Take each line in the entries below that holds "match" and show it.

━━ MATERIAL PROVIDED

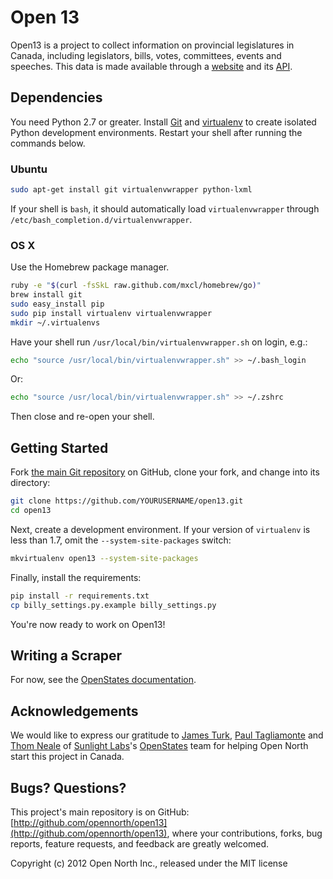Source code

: # Open 13

Open13 is a project to collect information on provincial legislatures in Canada, including legislators, bills, votes, committees, events and speeches. This data is made available through a [website](http://open13.ca/) and its [API](http://open13.ca/api/).

## Dependencies

You need Python 2.7 or greater. Install [Git](http://git.io/) and [virtualenv](http://pypi.python.org/pypi/virtualenv) to create isolated Python development environments. Restart your shell after running the commands below.

### Ubuntu

```sh
sudo apt-get install git virtualenvwrapper python-lxml
```

If your shell is `bash`, it should automatically load `virtualenvwrapper` through `/etc/bash_completion.d/virtualenvwrapper`.

### OS X

Use the Homebrew package manager.

```sh
ruby -e "$(curl -fsSkL raw.github.com/mxcl/homebrew/go)"
brew install git
sudo easy_install pip
sudo pip install virtualenv virtualenvwrapper
mkdir ~/.virtualenvs
```

Have your shell run `/usr/local/bin/virtualenvwrapper.sh` on login, e.g.:

```sh
echo "source /usr/local/bin/virtualenvwrapper.sh" >> ~/.bash_login
```

Or:

```sh
echo "source /usr/local/bin/virtualenvwrapper.sh" >> ~/.zshrc
```

Then close and re-open your shell.

## Getting Started

Fork [the main Git repository](https://github.com/opennorth/open13) on GitHub, clone your fork, and change into its directory:

```sh
git clone https://github.com/YOURUSERNAME/open13.git
cd open13
```

Next, create a development environment. If your version of `virtualenv` is less than 1.7, omit the `--system-site-packages` switch:

```sh
mkvirtualenv open13 --system-site-packages
```

Finally, install the requirements:

```sh
pip install -r requirements.txt
cp billy_settings.py.example billy_settings.py
```

You're now ready to work on Open13!

## Writing a Scraper

For now, see the [OpenStates documentation](http://openstates.org/contributing/).

## Acknowledgements

We would like to express our gratitude to [James Turk](https://twitter.com/jamesturk), [Paul Tagliamonte](https://twitter.com/paultag) and [Thom Neale](https://twitter.com/twneale) of [Sunlight Labs](http://sunlightlabs.com/)'s [OpenStates](http://openstates.org/) team for helping Open North start this project in Canada.

## Bugs? Questions?

This project's main repository is on GitHub: [http://github.com/opennorth/open13](http://github.com/opennorth/open13), where your contributions, forks, bug reports, feature requests, and feedback are greatly welcomed.

Copyright (c) 2012 Open North Inc., released under the MIT license

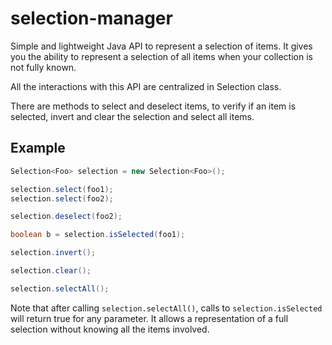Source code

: selection-manager
=================

Simple and lightweight Java API to represent a selection of items. It gives you the ability to represent a selection of all items when your collection is not fully known.

All the interactions with this API are centralized in Selection class.

There are methods to select and deselect items, to verify if an item is selected, invert and clear the selection and select all items.

Example
-------

```java
Selection<Foo> selection = new Selection<Foo>();

selection.select(foo1);
selection.select(foo2);

selection.deselect(foo2);

boolean b = selection.isSelected(foo1);

selection.invert();

selection.clear();

selection.selectAll();
```

Note that after calling ```selection.selectAll()```, calls to ```selection.isSelected``` will return true for any parameter. It allows a representation of a full selection without knowing all the items involved.
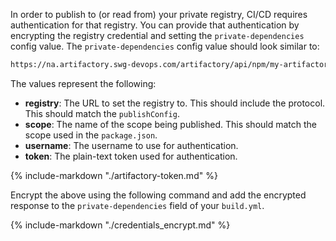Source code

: In order to publish to (or read from) your private registry, CI/CD requires authentication for that registry. You can provide that authentication by encrypting the registry credential and setting the `private-dependencies` config value. The `private-dependencies` config value should look similar to:

```bash
https://na.artifactory.swg-devops.com/artifactory/api/npm/my-artifactory-org-npm-local/;;@my-github-org;;username@us.ibm.com;;artifactory_token
```

The values represent the following:

- **registry**: The URL to set the registry to. This should include the protocol. This should match the `publishConfig`.
- **scope**: The name of the scope being published. This should match the scope used in the `package.json`.
- **username**: The username to use for authentication.
- **token**: The plain-text token used for authentication.

{%
include-markdown "./artifactory-token.md"
%}

Encrypt the above using the following command and add the encrypted response to the `private-dependencies` field of your `build.yml`.

{%
include-markdown "./credentials_encrypt.md"
%}
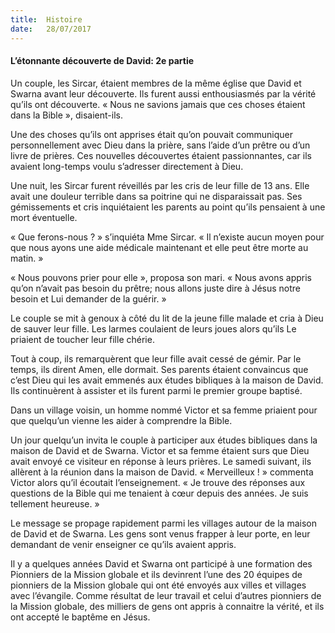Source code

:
 ```yaml
---
title:  Histoire
date:   28/07/2017
---
```


#### L’étonnante découverte de David: 2e partie

Un couple, les Sircar, étaient membres de la même église que David et Swarna avant leur découverte. Ils furent aussi enthousiasmés par la vérité qu’ils ont découverte. « Nous ne savions jamais que ces choses étaient dans la Bible », disaient-ils.

Une des choses qu’ils ont apprises était qu’on pouvait communiquer personnellement avec Dieu dans la prière, sans l’aide d’un prêtre ou d’un livre de prières. Ces nouvelles découvertes étaient passionnantes, car ils avaient long-temps voulu s’adresser directement à Dieu.

Une nuit, les Sircar furent réveillés par les cris de leur fille de 13 ans. Elle avait une douleur terrible dans sa poitrine qui ne disparaissait pas. Ses gémissements et cris inquiétaient les parents au point qu’ils pensaient à une mort éventuelle.

« Que ferons-nous ? » s’inquiéta Mme Sircar. « Il n’existe aucun moyen pour que nous ayons une aide médicale maintenant et elle peut être morte au matin. »

« Nous pouvons prier pour elle », proposa son mari. « Nous avons appris qu’on n’avait pas besoin du prêtre; nous allons juste dire à Jésus notre besoin et Lui demander de la guérir. »

Le couple se mit à genoux à côté du lit de la jeune fille malade et cria à Dieu de sauver leur fille. Les larmes coulaient de leurs joues alors qu’ils Le priaient de toucher leur fille chérie.

Tout à coup, ils remarquèrent que leur fille avait cessé de gémir. Par le temps, ils dirent Amen, elle dormait. Ses parents étaient convaincus que c’est Dieu qui les avait emmenés aux études bibliques à la maison de David. Ils continuèrent à assister et ils furent parmi le premier groupe baptisé.

Dans un village voisin, un homme nommé Victor et sa femme priaient pour que quelqu’un vienne les aider à comprendre la Bible.

Un jour quelqu’un invita le couple à participer aux études bibliques dans la maison de David et de Swarna. Victor et sa femme étaient surs que Dieu avait envoyé ce visiteur en réponse à leurs prières. Le samedi suivant, ils allèrent à la réunion dans la maison de David. « Merveilleux ! » commenta Victor alors qu’il écoutait l’enseignement. « Je trouve des réponses aux questions de la Bible qui me tenaient à cœur depuis des années. Je suis tellement heureuse. »

Le message se propage rapidement parmi les villages autour de la maison de David et de Swarna. Les gens sont venus frapper à leur porte, en leur demandant de venir enseigner ce qu’ils avaient appris.

Il y a quelques années David et Swarna ont participé à une formation des Pionniers de la Mission globale et ils devinrent l’une des 20 équipes de pionniers de la Mission globale qui ont été envoyés aux villes et villages avec l’évangile. Comme résultat de leur travail et celui d’autres pionniers de la Mission globale, des milliers de gens ont appris à connaitre la vérité, et ils ont accepté le baptême en Jésus.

━━━━

◆ SOLUTION FOR THIS PROBLEM
- **registry**: The URL to set the registry to. This should include the protocol. This should match the `publishConfig`.
- **scope**: The name of the scope being published. This should match the scope used in the `package.json`.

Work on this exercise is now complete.